[Task brief]
Retype, exactly as they appear below, the lines between the line holding "combina com você?" and the line holding "Coloque um acompanhamento", both ends included.

(Beginning of The input)

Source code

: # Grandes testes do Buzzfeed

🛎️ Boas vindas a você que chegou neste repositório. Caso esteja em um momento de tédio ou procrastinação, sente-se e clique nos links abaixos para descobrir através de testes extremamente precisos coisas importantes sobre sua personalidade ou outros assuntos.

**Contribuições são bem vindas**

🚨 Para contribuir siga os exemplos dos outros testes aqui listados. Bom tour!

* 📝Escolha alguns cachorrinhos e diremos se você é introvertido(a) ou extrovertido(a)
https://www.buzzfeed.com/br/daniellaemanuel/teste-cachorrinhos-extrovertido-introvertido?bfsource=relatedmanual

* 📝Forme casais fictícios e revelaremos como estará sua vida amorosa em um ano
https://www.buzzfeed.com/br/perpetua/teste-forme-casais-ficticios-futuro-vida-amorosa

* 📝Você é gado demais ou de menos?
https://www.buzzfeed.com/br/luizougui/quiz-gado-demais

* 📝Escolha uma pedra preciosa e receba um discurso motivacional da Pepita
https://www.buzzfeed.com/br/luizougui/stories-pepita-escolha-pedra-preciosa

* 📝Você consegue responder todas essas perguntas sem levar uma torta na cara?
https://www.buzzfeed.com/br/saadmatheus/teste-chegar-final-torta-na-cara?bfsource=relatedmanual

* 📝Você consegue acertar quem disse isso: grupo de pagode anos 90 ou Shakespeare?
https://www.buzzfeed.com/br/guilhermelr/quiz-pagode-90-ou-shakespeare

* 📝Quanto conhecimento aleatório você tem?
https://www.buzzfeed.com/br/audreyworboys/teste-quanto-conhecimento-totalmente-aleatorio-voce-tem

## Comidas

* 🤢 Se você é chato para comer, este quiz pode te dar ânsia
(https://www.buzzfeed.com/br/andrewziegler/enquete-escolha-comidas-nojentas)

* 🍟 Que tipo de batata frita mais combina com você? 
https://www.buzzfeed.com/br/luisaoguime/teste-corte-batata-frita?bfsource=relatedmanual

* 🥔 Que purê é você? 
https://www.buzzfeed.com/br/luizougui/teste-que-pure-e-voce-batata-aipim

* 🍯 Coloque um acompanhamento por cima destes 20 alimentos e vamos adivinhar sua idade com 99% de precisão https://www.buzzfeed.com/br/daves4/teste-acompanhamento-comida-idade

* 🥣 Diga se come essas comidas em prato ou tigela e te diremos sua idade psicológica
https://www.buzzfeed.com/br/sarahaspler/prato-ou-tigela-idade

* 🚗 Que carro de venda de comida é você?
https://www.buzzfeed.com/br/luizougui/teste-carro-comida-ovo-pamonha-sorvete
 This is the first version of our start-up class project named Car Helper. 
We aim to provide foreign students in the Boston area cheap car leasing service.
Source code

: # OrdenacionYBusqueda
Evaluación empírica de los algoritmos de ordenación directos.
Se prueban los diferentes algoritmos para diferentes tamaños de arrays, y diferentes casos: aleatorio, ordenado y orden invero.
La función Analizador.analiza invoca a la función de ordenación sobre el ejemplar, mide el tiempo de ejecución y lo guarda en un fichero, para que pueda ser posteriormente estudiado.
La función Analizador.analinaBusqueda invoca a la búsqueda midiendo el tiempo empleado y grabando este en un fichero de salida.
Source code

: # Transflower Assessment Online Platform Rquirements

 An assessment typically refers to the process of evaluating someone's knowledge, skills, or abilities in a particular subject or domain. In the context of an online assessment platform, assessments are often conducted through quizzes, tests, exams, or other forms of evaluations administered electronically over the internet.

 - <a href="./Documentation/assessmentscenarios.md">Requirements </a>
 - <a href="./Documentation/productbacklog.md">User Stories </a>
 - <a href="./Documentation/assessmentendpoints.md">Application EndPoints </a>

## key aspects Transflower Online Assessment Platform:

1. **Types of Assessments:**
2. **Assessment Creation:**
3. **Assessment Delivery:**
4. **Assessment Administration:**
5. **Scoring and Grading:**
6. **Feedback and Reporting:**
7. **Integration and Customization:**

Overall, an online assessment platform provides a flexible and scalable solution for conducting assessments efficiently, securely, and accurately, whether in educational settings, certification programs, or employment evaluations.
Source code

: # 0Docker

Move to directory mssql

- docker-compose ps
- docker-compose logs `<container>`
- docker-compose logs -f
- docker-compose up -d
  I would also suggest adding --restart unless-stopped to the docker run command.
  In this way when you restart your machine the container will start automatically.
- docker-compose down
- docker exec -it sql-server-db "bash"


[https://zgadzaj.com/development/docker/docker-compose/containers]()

(End of The input)

[Your response]
* 🍟 Que tipo de batata frita mais combina com você? 
https://www.buzzfeed.com/br/luisaoguime/teste-corte-batata-frita?bfsource=relatedmanual

* 🥔 Que purê é você? 
https://www.buzzfeed.com/br/luizougui/teste-que-pure-e-voce-batata-aipim

* 🍯 Coloque um acompanhamento por cima destes 20 alimentos e vamos adivinhar sua idade com 99% de precisão https://www.buzzfeed.com/br/daves4/teste-acompanhamento-comida-idade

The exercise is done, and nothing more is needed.